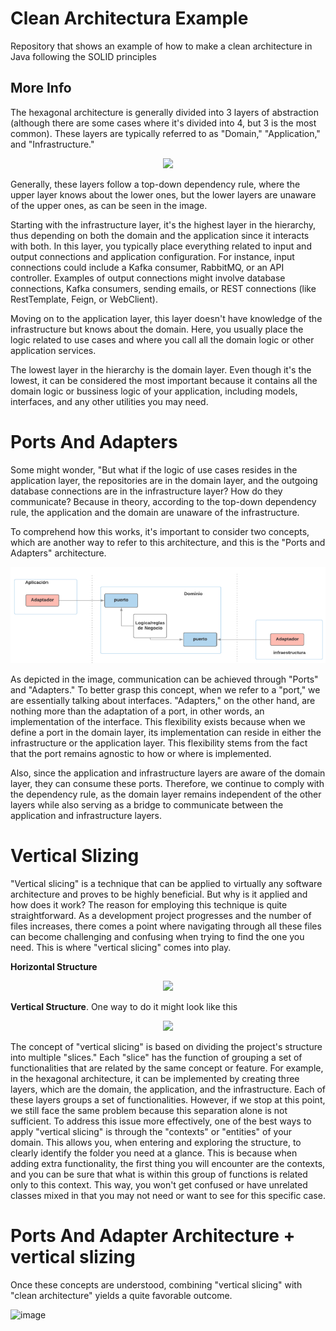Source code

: # Clean Architectura Example
Repository that shows an example of how to make a clean architecture in Java following the SOLID principles

## More Info
The hexagonal architecture is generally divided into 3 layers of abstraction (although there are some cases where it's divided into 4, but 3 is the most common). These layers are typically referred to as "Domain," "Application," and "Infrastructure."

<p user-select="none" align="center">
  <img src="https://refactorizando.com/wp-content/uploads/2020/11/Arquitectura-Hexagonal.png"/>
</p>

Generally, these layers follow a top-down dependency rule, where the upper layer knows about the lower ones, but the lower layers are unaware of the upper ones, as can be seen in the image.

Starting with the infrastructure layer, it's the highest layer in the hierarchy, thus depending on both the domain and the application since it interacts with both. In this layer, you typically place everything related to input and output connections and application configuration. For instance, input connections could include a Kafka consumer, RabbitMQ, or an API controller. Examples of output connections might involve database connections, Kafka consumers, sending emails, or REST connections (like RestTemplate, Feign, or WebClient).

Moving on to the application layer, this layer doesn't have knowledge of the infrastructure but knows about the domain. Here, you usually place the logic related to use cases and where you call all the domain logic or other application services.

The lowest layer in the hierarchy is the domain layer. Even though it's the lowest, it can be considered the most important because it contains all the domain logic or bussiness logic of your application, including models, interfaces, and any other utilities you may need.

# Ports And Adapters

Some might wonder, "But what if the logic of use cases resides in the application layer, the repositories are in the domain layer, and the outgoing database connections are in the infrastructure layer? How do they communicate? Because in theory, according to the top-down dependency rule, the application and the domain are unaware of the infrastructure.

To comprehend how this works, it's important to consider two concepts, which are another way to refer to this architecture, and this is the "Ports and Adapters" architecture.

<p user-select="none" align="center">
  <img src="https://raw.githubusercontent.com/MarcossIC/architecture-example/main/architectureExample.png"/>
</p>

As depicted in the image, communication can be achieved through "Ports" and "Adapters." To better grasp this concept, when we refer to a "port," we are essentially talking about interfaces. "Adapters," on the other hand, are nothing more than the adaptation of a port, in other words, an implementation of the interface. This flexibility exists because when we define a port in the domain layer, its implementation can reside in either the infrastructure or the application layer. This flexibility stems from the fact that the port remains agnostic to how or where  is implemented.

Also, since the application and infrastructure layers are aware of the domain layer, they can consume these ports. Therefore, we continue to comply with the dependency rule, as the domain layer remains independent of the other layers while also serving as a bridge to communicate between the application and infrastructure layers.

# Vertical Slizing 
"Vertical slicing" is a technique that can be applied to virtually any software architecture and proves to be highly beneficial. But why is it applied and how does it work? The reason for employing this technique is quite straightforward. As a development project progresses and the number of files increases, there comes a point where navigating through all these files can become challenging and confusing when trying to find the one you need. This is where "vertical slicing" comes into play.

**Horizontal Structure**
<p user-select="none" align="center">
  <img src="https://xurxodev.com/content/images/2017/02/Horizontal_Slice.png"/>
</p>

**Vertical Structure**. One way to do it might look like this
<p user-select="none" align="center">
  <img src="https://xurxodev.com/content/images/2017/03/Vertical-Slice.png"/>
</p>

The concept of "vertical slicing" is based on dividing the project's structure into multiple "slices." Each "slice" has the function of grouping a set of functionalities that are related by the same concept or feature. For example, in the hexagonal architecture, it can be implemented by creating three layers, which are the domain, the application, and the infrastructure. Each of these layers groups a set of functionalities. However, if we stop at this point, we still face the same problem because this separation alone is not sufficient. To address this issue more effectively, one of the best ways to apply "vertical slicing" is through the "contexts" or "entities" of your domain. This allows you, when entering and exploring the structure, to clearly identify the folder you need at a glance. This is because when adding extra functionality, the first thing you will encounter are the contexts, and you can be sure that what is within this group of functions is related only to this context. This way, you won't get confused or have unrelated classes mixed in that you may not need or want to see for this specific case.

# Ports And Adapter Architecture + vertical slizing
Once these concepts are understood, combining "vertical slicing" with "clean architecture" yields a quite favorable outcome.

![image](https://github.com/MarcossIC/architecture-example/assets/112729111/46e062c8-f901-485f-aab4-41d1625a1d3f)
##########
- [EXERCISE AIM]:
Give back, word for word, only the lines above from the line holding "The lowest layer" to the line holding "# Vertical Slizing", both included.

- [EXERCISE RESULT]:
The lowest layer in the hierarchy is the domain layer. Even though it's the lowest, it can be considered the most important because it contains all the domain logic or bussiness logic of your application, including models, interfaces, and any other utilities you may need.

# Ports And Adapters

Some might wonder, "But what if the logic of use cases resides in the application layer, the repositories are in the domain layer, and the outgoing database connections are in the infrastructure layer? How do they communicate? Because in theory, according to the top-down dependency rule, the application and the domain are unaware of the infrastructure.

To comprehend how this works, it's important to consider two concepts, which are another way to refer to this architecture, and this is the "Ports and Adapters" architecture.

<p user-select="none" align="center">
  <img src="https://raw.githubusercontent.com/MarcossIC/architecture-example/main/architectureExample.png"/>
</p>

As depicted in the image, communication can be achieved through "Ports" and "Adapters." To better grasp this concept, when we refer to a "port," we are essentially talking about interfaces. "Adapters," on the other hand, are nothing more than the adaptation of a port, in other words, an implementation of the interface. This flexibility exists because when we define a port in the domain layer, its implementation can reside in either the infrastructure or the application layer. This flexibility stems from the fact that the port remains agnostic to how or where  is implemented.

Also, since the application and infrastructure layers are aware of the domain layer, they can consume these ports. Therefore, we continue to comply with the dependency rule, as the domain layer remains independent of the other layers while also serving as a bridge to communicate between the application and infrastructure layers.

# Vertical Slizing 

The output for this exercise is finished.